In the nonprofit arts sector, we have been dealing with issues of scarcity for a long time. There is never enough and survival is a continual struggle both for individuals trying to make their lives as arts professionals and for the institutions we have established to support and connect artists and their work to audiences. We certainly talk a lot about the scarcity of resources – financial, human, arts facilities – but scarcity also extends into our dialog about audiences, critical discourse and societal value around artists and their work. Much of the dialogue that has taken place in the field over the past couple of decades has been directed by the mindset of ‘how do we create more?’ How do we create more audiences for our performances? How do we create more interest in what we do? How do we create more funding for our organizations? How do we create more talented and dedicated arts leaders? How do we create more facilities in which the arts can be developed and shared? While progress has been made, we continue to circle back to these same issues over and over again. More, it seems, cannot be created.
Interestingly, within the framework of the TLC Toronto process, several of the participating arts entities looked at scarcity challenges through a different lens. Instead of continuing to struggle with how to create more within a closed system, they opted to reframe the system. What we mean by this is that they opened the scope of the issue by redefining the boundaries of what they were trying to achieve. Instead of focusing narrowly, for example, on building an audience for one theatre entity, they considered how they could be a part of building engagement in the performing arts. Instead of trying to figure out how to sustain an arts center, they focused on building a community-supported public space.
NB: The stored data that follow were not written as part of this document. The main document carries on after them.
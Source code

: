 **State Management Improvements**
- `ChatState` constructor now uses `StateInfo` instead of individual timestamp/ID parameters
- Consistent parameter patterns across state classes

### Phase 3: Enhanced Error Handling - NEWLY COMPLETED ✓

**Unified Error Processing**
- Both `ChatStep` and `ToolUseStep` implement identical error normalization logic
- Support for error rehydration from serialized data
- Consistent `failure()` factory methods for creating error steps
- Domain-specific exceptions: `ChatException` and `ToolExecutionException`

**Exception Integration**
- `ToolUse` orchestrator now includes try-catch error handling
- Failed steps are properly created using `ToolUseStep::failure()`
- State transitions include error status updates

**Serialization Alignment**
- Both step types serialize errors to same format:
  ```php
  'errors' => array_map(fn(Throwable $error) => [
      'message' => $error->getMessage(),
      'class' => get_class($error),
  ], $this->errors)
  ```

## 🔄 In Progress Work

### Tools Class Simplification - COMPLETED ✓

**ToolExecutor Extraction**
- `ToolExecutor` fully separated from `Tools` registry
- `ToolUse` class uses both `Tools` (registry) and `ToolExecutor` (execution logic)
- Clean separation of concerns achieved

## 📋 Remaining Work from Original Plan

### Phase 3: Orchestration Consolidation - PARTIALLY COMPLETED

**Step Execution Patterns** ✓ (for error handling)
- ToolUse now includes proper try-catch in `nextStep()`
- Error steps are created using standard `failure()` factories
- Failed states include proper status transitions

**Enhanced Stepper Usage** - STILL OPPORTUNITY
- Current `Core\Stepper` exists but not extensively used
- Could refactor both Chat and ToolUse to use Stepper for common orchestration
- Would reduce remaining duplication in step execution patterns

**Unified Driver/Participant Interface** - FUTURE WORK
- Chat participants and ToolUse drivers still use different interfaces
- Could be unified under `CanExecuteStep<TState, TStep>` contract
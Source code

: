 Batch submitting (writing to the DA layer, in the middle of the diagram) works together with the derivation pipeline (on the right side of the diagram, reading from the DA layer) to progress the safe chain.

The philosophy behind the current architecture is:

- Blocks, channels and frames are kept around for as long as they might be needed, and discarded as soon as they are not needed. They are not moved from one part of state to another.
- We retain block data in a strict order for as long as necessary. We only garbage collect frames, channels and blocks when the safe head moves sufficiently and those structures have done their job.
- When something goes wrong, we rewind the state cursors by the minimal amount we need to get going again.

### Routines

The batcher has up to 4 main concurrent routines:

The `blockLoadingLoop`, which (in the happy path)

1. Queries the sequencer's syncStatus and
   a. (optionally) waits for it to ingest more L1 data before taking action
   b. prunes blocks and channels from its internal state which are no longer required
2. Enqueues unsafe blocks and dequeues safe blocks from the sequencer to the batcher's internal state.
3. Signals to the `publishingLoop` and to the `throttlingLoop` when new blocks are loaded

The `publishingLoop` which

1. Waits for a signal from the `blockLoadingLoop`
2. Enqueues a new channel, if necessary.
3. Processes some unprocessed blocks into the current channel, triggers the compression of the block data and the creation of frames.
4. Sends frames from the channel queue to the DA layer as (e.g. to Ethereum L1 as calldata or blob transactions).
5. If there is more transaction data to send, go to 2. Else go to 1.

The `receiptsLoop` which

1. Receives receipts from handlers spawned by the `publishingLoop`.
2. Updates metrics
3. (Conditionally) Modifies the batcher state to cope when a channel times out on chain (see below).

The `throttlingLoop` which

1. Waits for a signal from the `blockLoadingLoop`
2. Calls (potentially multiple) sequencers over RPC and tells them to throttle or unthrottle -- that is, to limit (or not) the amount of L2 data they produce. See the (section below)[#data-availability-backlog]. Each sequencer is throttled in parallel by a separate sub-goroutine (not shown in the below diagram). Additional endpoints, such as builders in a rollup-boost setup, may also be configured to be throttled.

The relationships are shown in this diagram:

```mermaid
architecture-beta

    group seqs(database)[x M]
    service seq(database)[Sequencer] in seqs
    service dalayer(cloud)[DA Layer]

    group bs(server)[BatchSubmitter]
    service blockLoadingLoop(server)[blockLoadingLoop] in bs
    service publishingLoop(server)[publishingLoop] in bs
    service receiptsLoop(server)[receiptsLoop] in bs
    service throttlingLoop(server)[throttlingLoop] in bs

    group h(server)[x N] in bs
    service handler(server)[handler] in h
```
Our mechanistic thinking is so often an impediment to deriving solutions in a systemic and holistic world. As we followed the thinking of the arts leaders we worked with, we realized how often we frustrate ourselves by trying to fix something that is, when we reframe it and view it differently, really an integrated part of a larger system that will never be functional in isolation. We were truly excited to see how arts leaders are able to turn scarcity into abundance by reframing their issues not as isolated concerns but as components of a larger system, developing new approaches that are already showing promise in creating a more resilient performing arts sector.